I’m not sure if this fits in Rails’ core but since I spent sometime trying to solve a problem and couldn’t find any solution, I decided to share this method I’ve created to extend ActiveRecord::Relation.
Here’s a Gist of it: Adds time zone aware data grouping method to ActiveRecord. If you want to group a large set of database rows by date using a timestamp as reference, the optimal way is to do it right in the database. When doing it though there are some issues with time zones that #group_date solves.
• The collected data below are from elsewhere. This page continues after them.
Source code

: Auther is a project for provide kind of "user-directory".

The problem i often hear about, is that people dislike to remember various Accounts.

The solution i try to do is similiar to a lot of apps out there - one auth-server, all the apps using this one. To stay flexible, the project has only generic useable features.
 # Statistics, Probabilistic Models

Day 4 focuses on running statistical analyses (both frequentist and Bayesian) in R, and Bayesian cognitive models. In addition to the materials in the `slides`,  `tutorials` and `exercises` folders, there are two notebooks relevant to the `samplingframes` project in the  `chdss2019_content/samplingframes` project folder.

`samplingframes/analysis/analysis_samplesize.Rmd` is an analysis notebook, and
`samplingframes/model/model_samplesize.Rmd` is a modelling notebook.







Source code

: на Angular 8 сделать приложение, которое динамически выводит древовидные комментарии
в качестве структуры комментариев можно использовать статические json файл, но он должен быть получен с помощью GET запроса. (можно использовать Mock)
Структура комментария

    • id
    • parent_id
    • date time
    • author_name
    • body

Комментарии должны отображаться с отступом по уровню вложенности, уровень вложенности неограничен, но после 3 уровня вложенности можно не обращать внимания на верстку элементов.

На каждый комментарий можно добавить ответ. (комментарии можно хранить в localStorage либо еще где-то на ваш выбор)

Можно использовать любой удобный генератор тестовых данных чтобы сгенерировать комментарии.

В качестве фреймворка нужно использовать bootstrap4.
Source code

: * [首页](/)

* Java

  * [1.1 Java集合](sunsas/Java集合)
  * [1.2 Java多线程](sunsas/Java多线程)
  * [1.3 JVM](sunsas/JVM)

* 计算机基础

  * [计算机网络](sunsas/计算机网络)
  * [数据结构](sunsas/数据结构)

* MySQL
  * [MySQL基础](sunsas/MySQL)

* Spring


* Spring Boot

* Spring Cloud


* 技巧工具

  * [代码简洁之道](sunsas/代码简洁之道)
For example, if a UTC timestamp is set to 2013-12-01 01:00 and you're in Brazil (= 2013-11-30 22:00) you'd want date() to return 2013-11-30 but database will actually return 2013-12-01 as it doesn't know anything about time zones. · GitHub
The problem is that when we try grouping timestamps by date, SQL returns unexpected results as it’s not aware of time zones.
Rails though is aware of them so I believe it should be used to handle this issue properly.
By using #group_date one can get any set of records grouped by date from a timestamp column.
This is very common to generate statistics.
What do you guys think of it?
Have you ever stumbled on a similar problem?
How have you dealt with it?
I have run into that problem multiple times, and I have used this gem to deal with it: GitHub - ankane/groupdate: The simplest way to group temporal data
It only supports MySQL and PostgreSQL, so a solution that works across different databases would be welcome, in my view.